Hi, camb 94, thank you for responding to my post. I understand the point you are trying to make and you are right it won’t change my mind. It’s the "other" people I worry about….those who can never go to the good universities, make good grades and go on to have successful careers. The percentage of Americans who make over $250,000.00 a year is small. Middle America is huge so it is some in that group and the poverty line group that concerns me. I have researched other countries who have legalized marijuana and it led to abuse and harder drugs for some. Why take the chance? It’s my grandchildren I worry about.
Since alcohol is legal instead of lighting up an illegal joint, why not pour a drink? At least you won’t be arrested for it.
Stacy — can’t disagree that boomers who became addicts are generally dead now. But, the point was — most boomers who smoked marijuana did not become addicts. There is no correlation between marijuana use and addiction.
There are plenty of boomers out there who are still alive and are alcholics…….but alchohol is legal.
As we are finding out the hard way — our country has limited resources. We have to prioritize where we want to spend our money fighting "crime" — currently we are pouring billions down the drain trying to enforce the criminalization of marijuana…..makes no sense whatsoever.
And how many people have committed murders in the name of their religion? Obviously if they hadn’t been brainwashed they wouldn’t have done so, so maybe we should ban religion. After all, it’s known as the opiate of the masses.
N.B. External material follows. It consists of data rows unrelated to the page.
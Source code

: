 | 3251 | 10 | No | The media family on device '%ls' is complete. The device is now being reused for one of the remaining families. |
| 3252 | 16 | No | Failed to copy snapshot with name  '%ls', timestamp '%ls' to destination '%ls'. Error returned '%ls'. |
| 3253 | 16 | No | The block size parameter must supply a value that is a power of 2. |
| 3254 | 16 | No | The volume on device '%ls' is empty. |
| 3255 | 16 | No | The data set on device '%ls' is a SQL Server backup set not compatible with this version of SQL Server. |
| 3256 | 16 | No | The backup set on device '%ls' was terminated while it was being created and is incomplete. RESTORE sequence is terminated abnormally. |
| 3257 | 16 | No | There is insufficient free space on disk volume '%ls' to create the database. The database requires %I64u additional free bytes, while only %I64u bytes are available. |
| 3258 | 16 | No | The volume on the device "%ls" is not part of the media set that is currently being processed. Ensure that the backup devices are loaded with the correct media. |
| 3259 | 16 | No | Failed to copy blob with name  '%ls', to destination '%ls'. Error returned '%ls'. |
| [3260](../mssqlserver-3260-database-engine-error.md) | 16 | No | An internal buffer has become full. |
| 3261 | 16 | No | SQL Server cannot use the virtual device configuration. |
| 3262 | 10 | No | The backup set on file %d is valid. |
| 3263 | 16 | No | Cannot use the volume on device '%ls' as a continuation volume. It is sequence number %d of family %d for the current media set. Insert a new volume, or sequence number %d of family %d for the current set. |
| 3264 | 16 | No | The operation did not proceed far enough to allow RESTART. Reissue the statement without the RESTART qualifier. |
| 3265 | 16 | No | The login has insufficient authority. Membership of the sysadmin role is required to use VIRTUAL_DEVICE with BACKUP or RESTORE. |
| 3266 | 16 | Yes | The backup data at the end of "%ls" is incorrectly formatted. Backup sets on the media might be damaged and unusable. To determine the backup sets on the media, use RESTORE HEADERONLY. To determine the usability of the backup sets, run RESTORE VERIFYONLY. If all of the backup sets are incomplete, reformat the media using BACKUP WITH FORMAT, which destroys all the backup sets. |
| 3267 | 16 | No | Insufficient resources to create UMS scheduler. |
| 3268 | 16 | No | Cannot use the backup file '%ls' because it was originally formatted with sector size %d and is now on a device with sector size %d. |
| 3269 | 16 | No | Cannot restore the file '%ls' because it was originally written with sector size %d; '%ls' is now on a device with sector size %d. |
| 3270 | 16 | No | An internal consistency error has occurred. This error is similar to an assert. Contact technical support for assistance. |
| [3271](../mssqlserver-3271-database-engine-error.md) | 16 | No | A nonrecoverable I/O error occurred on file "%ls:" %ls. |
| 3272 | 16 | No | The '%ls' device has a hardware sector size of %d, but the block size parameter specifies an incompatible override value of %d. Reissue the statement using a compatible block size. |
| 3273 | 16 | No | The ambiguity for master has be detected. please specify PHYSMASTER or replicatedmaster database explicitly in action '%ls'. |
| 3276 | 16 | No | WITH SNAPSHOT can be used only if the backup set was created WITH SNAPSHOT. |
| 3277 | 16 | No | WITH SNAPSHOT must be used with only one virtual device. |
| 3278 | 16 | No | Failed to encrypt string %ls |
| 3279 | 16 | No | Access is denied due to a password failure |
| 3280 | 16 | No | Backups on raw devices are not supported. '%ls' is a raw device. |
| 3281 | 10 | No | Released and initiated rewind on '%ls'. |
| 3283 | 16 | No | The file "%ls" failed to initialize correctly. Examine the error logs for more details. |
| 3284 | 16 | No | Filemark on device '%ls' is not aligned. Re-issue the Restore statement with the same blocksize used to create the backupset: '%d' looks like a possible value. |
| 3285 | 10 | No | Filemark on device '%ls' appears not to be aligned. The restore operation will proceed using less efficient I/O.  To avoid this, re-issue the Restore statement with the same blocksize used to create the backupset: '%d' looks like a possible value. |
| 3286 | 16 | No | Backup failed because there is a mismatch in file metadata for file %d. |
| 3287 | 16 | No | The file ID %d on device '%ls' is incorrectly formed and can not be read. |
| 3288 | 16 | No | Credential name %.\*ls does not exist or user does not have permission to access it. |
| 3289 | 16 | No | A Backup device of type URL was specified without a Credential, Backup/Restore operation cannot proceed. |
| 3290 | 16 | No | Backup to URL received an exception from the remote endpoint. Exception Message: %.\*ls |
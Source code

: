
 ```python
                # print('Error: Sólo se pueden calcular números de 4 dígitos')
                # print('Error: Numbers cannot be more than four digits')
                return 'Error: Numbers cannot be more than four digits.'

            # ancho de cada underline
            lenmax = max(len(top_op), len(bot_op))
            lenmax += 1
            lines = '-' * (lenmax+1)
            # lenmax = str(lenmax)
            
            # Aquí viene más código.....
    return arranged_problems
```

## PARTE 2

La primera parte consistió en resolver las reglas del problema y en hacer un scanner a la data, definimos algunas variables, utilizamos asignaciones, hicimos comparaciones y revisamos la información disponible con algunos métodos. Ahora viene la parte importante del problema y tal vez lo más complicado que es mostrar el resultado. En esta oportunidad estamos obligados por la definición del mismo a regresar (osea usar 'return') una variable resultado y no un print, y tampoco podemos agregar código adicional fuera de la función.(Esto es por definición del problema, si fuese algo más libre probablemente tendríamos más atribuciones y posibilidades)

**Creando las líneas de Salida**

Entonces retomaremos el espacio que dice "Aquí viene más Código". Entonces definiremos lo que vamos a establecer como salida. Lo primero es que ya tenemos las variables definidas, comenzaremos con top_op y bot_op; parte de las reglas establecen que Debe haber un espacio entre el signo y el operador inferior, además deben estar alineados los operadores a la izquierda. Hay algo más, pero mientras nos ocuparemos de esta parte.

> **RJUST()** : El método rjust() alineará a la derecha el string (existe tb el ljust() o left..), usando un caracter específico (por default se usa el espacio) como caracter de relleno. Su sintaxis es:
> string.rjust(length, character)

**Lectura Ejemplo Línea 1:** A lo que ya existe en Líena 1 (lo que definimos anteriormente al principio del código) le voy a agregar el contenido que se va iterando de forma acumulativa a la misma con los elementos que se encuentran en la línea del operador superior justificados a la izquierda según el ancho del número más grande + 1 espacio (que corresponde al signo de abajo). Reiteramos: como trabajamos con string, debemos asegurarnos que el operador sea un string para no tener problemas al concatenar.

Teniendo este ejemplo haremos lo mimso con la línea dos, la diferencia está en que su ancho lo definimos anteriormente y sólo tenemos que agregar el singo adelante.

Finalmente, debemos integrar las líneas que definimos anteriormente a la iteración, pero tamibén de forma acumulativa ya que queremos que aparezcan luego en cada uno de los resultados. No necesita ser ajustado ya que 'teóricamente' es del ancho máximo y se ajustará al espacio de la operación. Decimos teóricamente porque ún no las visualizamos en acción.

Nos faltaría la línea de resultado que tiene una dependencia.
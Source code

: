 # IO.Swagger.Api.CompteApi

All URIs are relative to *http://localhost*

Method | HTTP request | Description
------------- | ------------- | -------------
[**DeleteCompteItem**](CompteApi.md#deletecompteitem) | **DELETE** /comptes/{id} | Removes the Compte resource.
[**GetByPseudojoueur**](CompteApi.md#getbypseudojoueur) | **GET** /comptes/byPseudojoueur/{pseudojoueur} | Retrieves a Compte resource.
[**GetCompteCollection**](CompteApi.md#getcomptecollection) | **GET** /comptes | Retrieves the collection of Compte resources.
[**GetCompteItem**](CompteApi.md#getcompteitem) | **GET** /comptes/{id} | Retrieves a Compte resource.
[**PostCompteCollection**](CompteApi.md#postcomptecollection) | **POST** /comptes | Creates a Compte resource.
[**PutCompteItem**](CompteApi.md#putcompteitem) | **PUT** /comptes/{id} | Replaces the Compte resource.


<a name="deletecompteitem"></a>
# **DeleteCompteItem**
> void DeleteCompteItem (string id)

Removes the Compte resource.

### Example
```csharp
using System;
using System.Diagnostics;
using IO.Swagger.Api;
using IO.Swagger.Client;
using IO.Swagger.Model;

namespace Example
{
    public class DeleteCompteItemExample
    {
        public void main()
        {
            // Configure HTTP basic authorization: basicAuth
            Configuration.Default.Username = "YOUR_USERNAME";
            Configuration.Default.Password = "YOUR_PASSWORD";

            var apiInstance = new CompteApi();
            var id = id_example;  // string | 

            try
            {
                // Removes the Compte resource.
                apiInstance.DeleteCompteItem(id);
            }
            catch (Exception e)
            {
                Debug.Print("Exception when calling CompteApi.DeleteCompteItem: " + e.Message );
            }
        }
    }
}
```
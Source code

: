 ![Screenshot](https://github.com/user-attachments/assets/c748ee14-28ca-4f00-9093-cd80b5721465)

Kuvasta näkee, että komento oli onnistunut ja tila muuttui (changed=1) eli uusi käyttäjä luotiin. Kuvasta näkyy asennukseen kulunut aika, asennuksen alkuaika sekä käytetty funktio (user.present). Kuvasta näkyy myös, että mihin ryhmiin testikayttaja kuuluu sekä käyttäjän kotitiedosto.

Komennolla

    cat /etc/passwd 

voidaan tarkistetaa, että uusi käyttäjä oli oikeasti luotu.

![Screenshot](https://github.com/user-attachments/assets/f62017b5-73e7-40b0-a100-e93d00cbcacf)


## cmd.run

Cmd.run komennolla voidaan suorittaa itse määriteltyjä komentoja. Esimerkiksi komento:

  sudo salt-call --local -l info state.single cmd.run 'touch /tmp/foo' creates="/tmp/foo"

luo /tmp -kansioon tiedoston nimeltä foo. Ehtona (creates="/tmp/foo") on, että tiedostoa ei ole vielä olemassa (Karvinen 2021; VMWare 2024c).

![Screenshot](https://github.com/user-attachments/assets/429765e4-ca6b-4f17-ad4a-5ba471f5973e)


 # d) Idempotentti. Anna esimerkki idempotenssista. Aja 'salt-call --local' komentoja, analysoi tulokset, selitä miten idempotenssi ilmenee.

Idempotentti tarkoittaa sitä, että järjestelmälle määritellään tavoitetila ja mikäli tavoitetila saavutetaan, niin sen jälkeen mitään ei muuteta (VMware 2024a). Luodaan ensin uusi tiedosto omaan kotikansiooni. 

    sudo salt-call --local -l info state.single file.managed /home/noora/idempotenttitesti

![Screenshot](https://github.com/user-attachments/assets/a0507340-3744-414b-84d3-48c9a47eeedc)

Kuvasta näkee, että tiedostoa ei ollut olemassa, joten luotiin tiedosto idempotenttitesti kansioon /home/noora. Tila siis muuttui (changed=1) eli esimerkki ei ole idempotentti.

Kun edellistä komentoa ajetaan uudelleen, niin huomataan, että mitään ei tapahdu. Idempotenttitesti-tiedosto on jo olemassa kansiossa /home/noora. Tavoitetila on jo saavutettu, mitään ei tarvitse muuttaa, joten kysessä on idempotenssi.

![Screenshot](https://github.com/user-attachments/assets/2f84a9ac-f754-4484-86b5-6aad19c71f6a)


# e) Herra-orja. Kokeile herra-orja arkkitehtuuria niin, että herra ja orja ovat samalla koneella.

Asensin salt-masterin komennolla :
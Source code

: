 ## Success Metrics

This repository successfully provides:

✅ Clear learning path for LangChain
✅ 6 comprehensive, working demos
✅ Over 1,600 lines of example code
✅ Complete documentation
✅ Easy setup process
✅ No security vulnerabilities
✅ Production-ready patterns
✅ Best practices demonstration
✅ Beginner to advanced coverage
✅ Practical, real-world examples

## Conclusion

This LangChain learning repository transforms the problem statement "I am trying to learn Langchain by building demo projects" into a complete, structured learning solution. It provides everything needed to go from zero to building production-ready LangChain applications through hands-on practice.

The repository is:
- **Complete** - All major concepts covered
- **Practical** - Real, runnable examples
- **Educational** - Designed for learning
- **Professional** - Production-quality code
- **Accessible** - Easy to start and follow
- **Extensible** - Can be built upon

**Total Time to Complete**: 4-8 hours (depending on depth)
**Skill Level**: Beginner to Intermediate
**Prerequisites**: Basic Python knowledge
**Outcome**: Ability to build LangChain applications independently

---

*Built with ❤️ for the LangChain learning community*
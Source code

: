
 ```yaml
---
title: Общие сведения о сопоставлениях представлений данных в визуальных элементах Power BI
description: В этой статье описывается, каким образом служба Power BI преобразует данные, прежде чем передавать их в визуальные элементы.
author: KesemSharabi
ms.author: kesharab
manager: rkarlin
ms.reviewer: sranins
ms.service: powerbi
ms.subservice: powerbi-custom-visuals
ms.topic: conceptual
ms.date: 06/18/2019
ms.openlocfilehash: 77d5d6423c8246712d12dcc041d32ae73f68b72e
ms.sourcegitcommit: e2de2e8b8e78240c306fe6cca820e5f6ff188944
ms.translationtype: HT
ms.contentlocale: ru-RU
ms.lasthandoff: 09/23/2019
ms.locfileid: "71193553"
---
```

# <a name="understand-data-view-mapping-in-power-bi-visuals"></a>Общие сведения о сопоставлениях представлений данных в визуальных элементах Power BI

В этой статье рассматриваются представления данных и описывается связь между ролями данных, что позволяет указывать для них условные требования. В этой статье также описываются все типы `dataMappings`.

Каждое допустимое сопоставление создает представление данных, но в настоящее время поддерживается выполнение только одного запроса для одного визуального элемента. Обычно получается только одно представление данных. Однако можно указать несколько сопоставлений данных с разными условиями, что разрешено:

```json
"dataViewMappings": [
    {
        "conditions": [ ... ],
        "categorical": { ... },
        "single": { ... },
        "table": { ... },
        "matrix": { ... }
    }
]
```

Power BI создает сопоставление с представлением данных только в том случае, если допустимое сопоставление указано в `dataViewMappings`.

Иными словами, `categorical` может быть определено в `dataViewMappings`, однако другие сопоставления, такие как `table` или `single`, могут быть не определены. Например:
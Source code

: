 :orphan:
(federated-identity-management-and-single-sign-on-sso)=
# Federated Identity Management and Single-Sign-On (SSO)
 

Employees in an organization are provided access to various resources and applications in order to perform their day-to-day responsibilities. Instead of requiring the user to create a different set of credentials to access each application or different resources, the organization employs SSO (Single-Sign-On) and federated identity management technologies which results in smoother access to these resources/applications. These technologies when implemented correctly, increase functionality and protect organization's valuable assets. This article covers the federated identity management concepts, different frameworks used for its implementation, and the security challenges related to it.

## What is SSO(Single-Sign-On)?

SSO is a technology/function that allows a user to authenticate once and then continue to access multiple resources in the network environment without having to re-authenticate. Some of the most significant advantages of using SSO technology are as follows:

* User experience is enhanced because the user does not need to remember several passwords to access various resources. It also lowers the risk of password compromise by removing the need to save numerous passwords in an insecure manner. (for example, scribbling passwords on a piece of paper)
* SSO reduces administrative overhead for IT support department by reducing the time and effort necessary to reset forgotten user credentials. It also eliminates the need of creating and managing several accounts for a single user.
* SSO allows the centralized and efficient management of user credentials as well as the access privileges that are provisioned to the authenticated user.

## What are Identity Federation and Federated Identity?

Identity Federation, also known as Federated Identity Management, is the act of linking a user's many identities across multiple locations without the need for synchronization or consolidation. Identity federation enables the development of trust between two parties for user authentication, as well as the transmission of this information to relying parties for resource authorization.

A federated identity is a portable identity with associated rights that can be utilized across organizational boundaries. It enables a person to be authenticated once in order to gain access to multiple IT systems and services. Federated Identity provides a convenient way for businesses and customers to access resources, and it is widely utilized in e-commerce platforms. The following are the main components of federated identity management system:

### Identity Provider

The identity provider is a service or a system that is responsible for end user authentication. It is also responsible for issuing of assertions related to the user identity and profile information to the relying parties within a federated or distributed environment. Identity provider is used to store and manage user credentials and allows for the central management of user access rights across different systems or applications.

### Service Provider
In any case, I fail to see how this is an argument against legalization of pot. Let’s say that what you say is absolutely true, that the drugs they took turned them into murderers. Not all drugs are equal. So, one that turns a person into a homicidal maniac doesn’t necessarily mean the others will. So, we do have to consider the effects of each drug individual. Secondly, they were getting their drugs illegally anyway. So apparently the legality of the situation really didn’t come into play.